Azoturia:
Syn: Monday morning sickness, Paralytic Myoglobinuria, Tying Up, Equine Exertional Rhabdomyolysis
- It is metabolic disease of horse occurring during exercise after a period of rest on full ration.
- It is characterized by muscle degeneration, Myoglobinuria, stiff gait, lameness, swelling, and hardening of skeletal muscles
Etiology:
- Overloading of carbohydrate, excessive production of lactic acid
- B1 deficiency
- E and Se deficiency
Pathogenesis:
Horses on full ration during rest period results in excess storage of glycogen in muscle.
During exercise, after a period of rest, muscle glycogen is rapidly converted to lactic acid due to hypoxia
Lactic acid cannot be cleared by blood and gets accumulated in muscle
Lactic acid produces toxic effect on muscle causing coagulation and degeneration
Muscle becomes hard, stiff, swollen and Myoglobinuria occurs.
Clinical Signs:
- Signs develop 15-60 minutes after beginning of exercise.

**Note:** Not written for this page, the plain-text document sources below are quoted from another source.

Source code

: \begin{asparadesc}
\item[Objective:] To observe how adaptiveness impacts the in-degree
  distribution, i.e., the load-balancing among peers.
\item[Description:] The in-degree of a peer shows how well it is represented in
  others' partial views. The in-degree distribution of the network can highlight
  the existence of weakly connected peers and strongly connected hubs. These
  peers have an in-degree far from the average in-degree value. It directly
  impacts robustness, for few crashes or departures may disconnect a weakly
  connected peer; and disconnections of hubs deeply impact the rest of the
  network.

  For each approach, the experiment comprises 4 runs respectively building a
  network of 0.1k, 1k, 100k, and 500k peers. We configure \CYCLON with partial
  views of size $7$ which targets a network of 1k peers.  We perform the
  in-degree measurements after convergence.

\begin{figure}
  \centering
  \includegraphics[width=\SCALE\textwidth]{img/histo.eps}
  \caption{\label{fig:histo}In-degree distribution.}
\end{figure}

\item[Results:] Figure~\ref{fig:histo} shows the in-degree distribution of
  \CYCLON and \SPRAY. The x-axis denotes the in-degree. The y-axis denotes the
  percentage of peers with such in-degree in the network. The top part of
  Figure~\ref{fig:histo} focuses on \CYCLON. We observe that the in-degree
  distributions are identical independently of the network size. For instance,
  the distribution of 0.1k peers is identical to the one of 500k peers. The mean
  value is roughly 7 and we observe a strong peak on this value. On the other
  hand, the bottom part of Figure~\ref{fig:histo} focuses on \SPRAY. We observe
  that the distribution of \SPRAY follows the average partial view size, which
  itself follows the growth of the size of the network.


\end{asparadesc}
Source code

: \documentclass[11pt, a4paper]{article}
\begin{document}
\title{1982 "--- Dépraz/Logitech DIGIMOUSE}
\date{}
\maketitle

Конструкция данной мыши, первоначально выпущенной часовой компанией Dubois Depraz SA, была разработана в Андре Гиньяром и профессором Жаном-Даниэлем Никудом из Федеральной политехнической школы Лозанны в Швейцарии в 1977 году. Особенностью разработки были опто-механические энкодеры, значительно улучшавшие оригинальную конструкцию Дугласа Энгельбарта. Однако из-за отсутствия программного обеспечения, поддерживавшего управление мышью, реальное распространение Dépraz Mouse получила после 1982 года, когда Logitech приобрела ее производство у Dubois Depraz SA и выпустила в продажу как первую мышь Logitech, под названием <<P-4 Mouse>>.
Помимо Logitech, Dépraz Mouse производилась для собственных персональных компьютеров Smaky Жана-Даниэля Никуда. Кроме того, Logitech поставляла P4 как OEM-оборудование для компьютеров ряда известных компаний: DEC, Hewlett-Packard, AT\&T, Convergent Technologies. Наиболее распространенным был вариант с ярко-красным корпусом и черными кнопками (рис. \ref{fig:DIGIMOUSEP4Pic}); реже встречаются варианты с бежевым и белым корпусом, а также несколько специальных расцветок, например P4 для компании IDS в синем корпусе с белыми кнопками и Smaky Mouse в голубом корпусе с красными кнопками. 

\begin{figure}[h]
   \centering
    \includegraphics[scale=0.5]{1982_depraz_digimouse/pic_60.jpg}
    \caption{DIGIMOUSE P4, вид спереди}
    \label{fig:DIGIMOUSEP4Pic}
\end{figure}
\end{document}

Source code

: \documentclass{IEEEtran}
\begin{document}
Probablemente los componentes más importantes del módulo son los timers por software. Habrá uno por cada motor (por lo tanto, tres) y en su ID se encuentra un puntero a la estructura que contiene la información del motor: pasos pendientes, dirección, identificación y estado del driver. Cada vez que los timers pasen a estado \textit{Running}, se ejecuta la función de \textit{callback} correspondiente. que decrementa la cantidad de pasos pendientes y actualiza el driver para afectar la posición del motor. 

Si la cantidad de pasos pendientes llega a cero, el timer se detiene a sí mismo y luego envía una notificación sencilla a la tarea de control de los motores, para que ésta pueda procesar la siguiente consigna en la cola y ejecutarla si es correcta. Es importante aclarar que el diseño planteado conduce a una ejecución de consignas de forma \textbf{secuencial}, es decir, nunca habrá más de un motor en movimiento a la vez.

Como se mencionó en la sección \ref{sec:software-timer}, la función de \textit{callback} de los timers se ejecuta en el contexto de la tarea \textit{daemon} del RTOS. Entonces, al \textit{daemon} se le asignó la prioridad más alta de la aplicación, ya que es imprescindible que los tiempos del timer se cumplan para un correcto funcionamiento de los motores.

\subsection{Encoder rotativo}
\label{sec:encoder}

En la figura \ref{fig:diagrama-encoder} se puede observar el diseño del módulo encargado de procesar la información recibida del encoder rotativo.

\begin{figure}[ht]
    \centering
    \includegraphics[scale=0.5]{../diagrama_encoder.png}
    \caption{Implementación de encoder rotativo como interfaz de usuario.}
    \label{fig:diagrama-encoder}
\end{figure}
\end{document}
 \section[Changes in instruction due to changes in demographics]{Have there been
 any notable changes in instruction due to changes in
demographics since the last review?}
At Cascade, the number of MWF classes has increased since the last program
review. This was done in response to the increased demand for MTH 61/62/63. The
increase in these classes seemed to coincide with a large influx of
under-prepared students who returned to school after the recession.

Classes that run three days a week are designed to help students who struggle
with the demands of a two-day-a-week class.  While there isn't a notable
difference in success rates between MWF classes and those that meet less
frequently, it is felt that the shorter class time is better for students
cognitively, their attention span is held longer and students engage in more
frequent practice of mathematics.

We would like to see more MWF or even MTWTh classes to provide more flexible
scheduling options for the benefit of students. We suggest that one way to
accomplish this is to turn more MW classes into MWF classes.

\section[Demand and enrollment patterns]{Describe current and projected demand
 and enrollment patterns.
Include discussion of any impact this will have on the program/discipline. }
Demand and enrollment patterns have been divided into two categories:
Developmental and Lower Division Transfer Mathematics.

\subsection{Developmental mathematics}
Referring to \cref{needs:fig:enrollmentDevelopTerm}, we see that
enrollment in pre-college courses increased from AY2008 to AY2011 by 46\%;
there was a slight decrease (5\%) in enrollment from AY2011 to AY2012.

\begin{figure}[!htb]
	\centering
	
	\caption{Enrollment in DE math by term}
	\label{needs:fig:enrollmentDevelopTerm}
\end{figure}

- Profuse sweating, stiffness in gait, reluctant to move
- Horse assumes a dog-sitting position followed by lateral Recumbency
- Accelerated weak pulse, rapid respiration, and temperature may rise upto 40.5°C
- Hardboard like muscles- particularly of hindlegs (gluteal and quadriceps)
- Horse voids dark-red brown urine (Hburia).
Treatment:
- Avoid further exercise, give rest to animal.
- Supportive treatment; Massage of limbs by hot application
- IV injection of large quantities of fluids and electrolytes to maintain urine flow.
- Dexamethasone IV in large doses @2-5 mg IV or IM
- Thiamin (Vitamin B1) @ 0.5-1 gm IM or IV
- NSAID; Flunixin @1ml/50 kg, b.wt., OD. It may be repeated upto 5 days
- Avil or Phenergan @ 10-15 ml, IV or IM
- E + Selenium mixture injection @1ml/50 kg, b.wt. It is repeated at 5-10 days’ interval.